With the launch of Bento Security we have been moving our IT/IS clients to an organized and proactive effort to manage cybersecurity risks. Vendor Supply Chain Risk Management was one key area of focus with the introduction of Bento Trust Rating as a guide for helping our clients understand their own suppliers. While the rating system is covered elsewhere (Part 1, Part 2, Part 3), this post is about the application of that process. Two years ago we published a deep dive into Filevine legal case management software and their security posture. Today, we are updating that assessment because Filevine has become a leader in security posture in the legal case management software and legal technology space.
As law firms continue rapid adoption of software-as-a-service offerings, they are struggling with information security. According to the Information Security Management Approaching Singularity, various companies are on a collision course with rapid rise in technology costs, decimation of IT services by Big Tech, and cost and availability of cybersecurity insurance. Leaders in this space include vendors that encourage their clients to adopt better practices and modernize their information technology.
The previous examination of Filevine was through a narrow scope: we had clients starting data conversions from on-premise software. The resulting assessment offered a surface view of the company, the product, and the process. Today we have multiple customers as data points and a methodical process within the Bento Cyber Security Framework that directs how to conduct assessments and standardizes the outcomes.
Company Profile
Founded in 2014, Filevine is a private American company based out of Salt Lake City, Utah. Filevine’s team has grown rapidly over the past several months as they have attempted to work through an onboarding and development backlog. This has created a fast-paced environment which attracts engineering talent. Private funding, now exceeding $226 million dollars has offered a space for high employee satisfaction and a modern work culture.
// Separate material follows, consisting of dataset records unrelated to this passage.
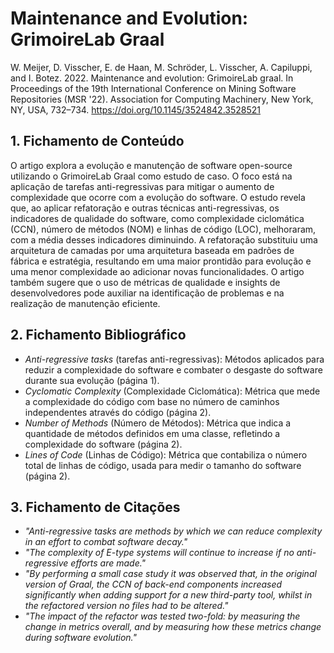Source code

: 

# Maintenance and Evolution: GrimoireLab Graal

W. Meijer, D. Visscher, E. de Haan, M. Schröder, L. Visscher, A. Capiluppi, and I. Botez. 2022. Maintenance and evolution: GrimoireLab graal. In Proceedings of the 19th International Conference on Mining Software Repositories (MSR '22). Association for Computing Machinery, New York, NY, USA, 732–734. https://doi.org/10.1145/3524842.3528521

## 1. Fichamento de Conteúdo
O artigo explora a evolução e manutenção de software open-source utilizando o GrimoireLab Graal como estudo de caso. O foco está na aplicação de tarefas anti-regressivas para mitigar o aumento de complexidade que ocorre com a evolução do software. O estudo revela que, ao aplicar refatoração e outras técnicas anti-regressivas, os indicadores de qualidade do software, como complexidade ciclomática (CCN), número de métodos (NOM) e linhas de código (LOC), melhoraram, com a média desses indicadores diminuindo. A refatoração substituiu uma arquitetura de camadas por uma arquitetura baseada em padrões de fábrica e estratégia, resultando em uma maior prontidão para evolução e uma menor complexidade ao adicionar novas funcionalidades. O artigo também sugere que o uso de métricas de qualidade e insights de desenvolvedores pode auxiliar na identificação de problemas e na realização de manutenção eficiente.

## 2. Fichamento Bibliográfico 
* _Anti-regressive tasks_ (tarefas anti-regressivas): Métodos aplicados para reduzir a complexidade do software e combater o desgaste do software durante sua evolução (página 1).
* _Cyclomatic Complexity_ (Complexidade Ciclomática): Métrica que mede a complexidade do código com base no número de caminhos independentes através do código (página 2).
* _Number of Methods_ (Número de Métodos): Métrica que indica a quantidade de métodos definidos em uma classe, refletindo a complexidade do software (página 2).
* _Lines of Code_ (Linhas de Código): Métrica que contabiliza o número total de linhas de código, usada para medir o tamanho do software (página 2).


## 3. Fichamento de Citações 
* _"Anti-regressive tasks are methods by which we can reduce complexity in an effort to combat software decay."_
* _"The complexity of E-type systems will continue to increase if no anti-regressive efforts are made."_
* _"By performing a small case study it was observed that, in the original version of Graal, the CCN of back-end components increased significantly when adding support for a new third-party tool, whilst in the refactored version no files had to be altered."_
* _"The impact of the refactor was tested two-fold: by measuring the change in metrics overall, and by measuring how these metrics change during software evolution."_

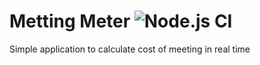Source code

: # Metting Meter ![Node.js CI](https://github.com/Carq/metting-meter/workflows/Node.js%20CI/badge.svg)
Simple application to calculate cost of meeting in real time
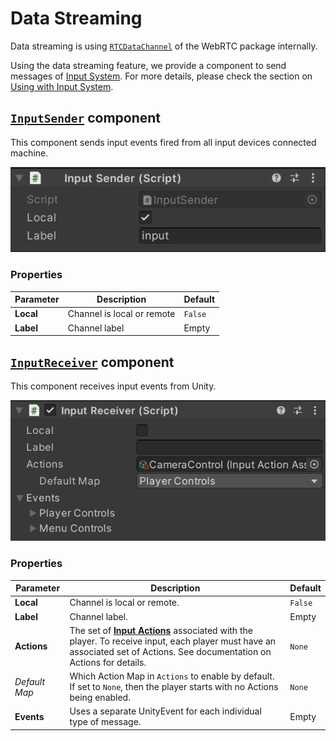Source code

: # Data Streaming

Data streaming is using [`RTCDataChannel`](https://docs.unity3d.com/Packages/com.unity.webrtc@2.4/manual/datachannel.html) of the WebRTC package internally.

Using the data streaming feature, we provide a component to send messages of [Input System](https://docs.unity3d.com/Packages/com.unity.inputsystem@latest). For more details, please check the section on [Using with Input System](use-inputsystem.md).

## [`InputSender`](../api/Unity.RenderStreaming.InputSender.html) component

This component sends input events fired from all input devices connected machine.

![InputSender inspector](images/inputsender_inspector.png)

### Properties

| Parameter | Description | Default |
| --------- | ----------- | ------- |
| **Local** | Channel is local or remote | `False` |
| **Label** | Channel label | Empty |

## [`InputReceiver`](../api/Unity.RenderStreaming.InputReceiver.html) component

This component receives input events from Unity.

![InputReceiver inspector](images/inputreceiver_inspector.png)

### Properties

| Parameter | Description | Default |
| --------- | ----------- | ------- |
| **Local** | Channel is local or remote. | `False` |
| **Label** | Channel label. | Empty |
| **Actions** | The set of [**Input Actions**](https://docs.unity3d.com/Packages/com.unity.inputsystem@1.3/manual/Actions.html) associated with the player. To receive input, each player must have an associated set of Actions. See documentation on Actions for details. | `None` |
| *Default Map* | Which Action Map in `Actions` to enable by default. If set to `None`, then the player starts with no Actions being enabled. | `None` |
| **Events** | Uses a separate UnityEvent for each individual type of message.  | Empty |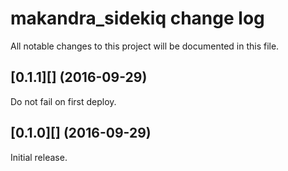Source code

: # makandra_sidekiq change log

All notable changes to this project will be documented in this file.

## [0.1.1][] (2016-09-29)

Do not fail on first deploy.


## [0.1.0][] (2016-09-29)

Initial release.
Filevine’s last two years, from our perspective, are marked by optimization and a commitment to redefine their cybersecurity posture and develop a strong security culture. The first piece of evidence to support that came form a conversation we had with Dean Sapp, the VP, Information Security and Data Protection Officer (DPO), at Filevine responsible for internal IT functions, compliance, and privacy. Dean offered an unguarded and candid look at Filevine operations, security, and product. In our view, this is a significant paradigm shift as we witnessed Filevine open doors to scrutiny and demonstrate their security assurance efforts.
Filevine is built on Amazon Web Services and completed an AWS Well-Architected review in 2020. Coupled with hiring certified AWS Solutions Architects, the company has been able to leverage AWS resources well and implement secure design into their software. This enables Filevine to offer solutions at a competitive price-point, with rapid development, and predictable resiliency.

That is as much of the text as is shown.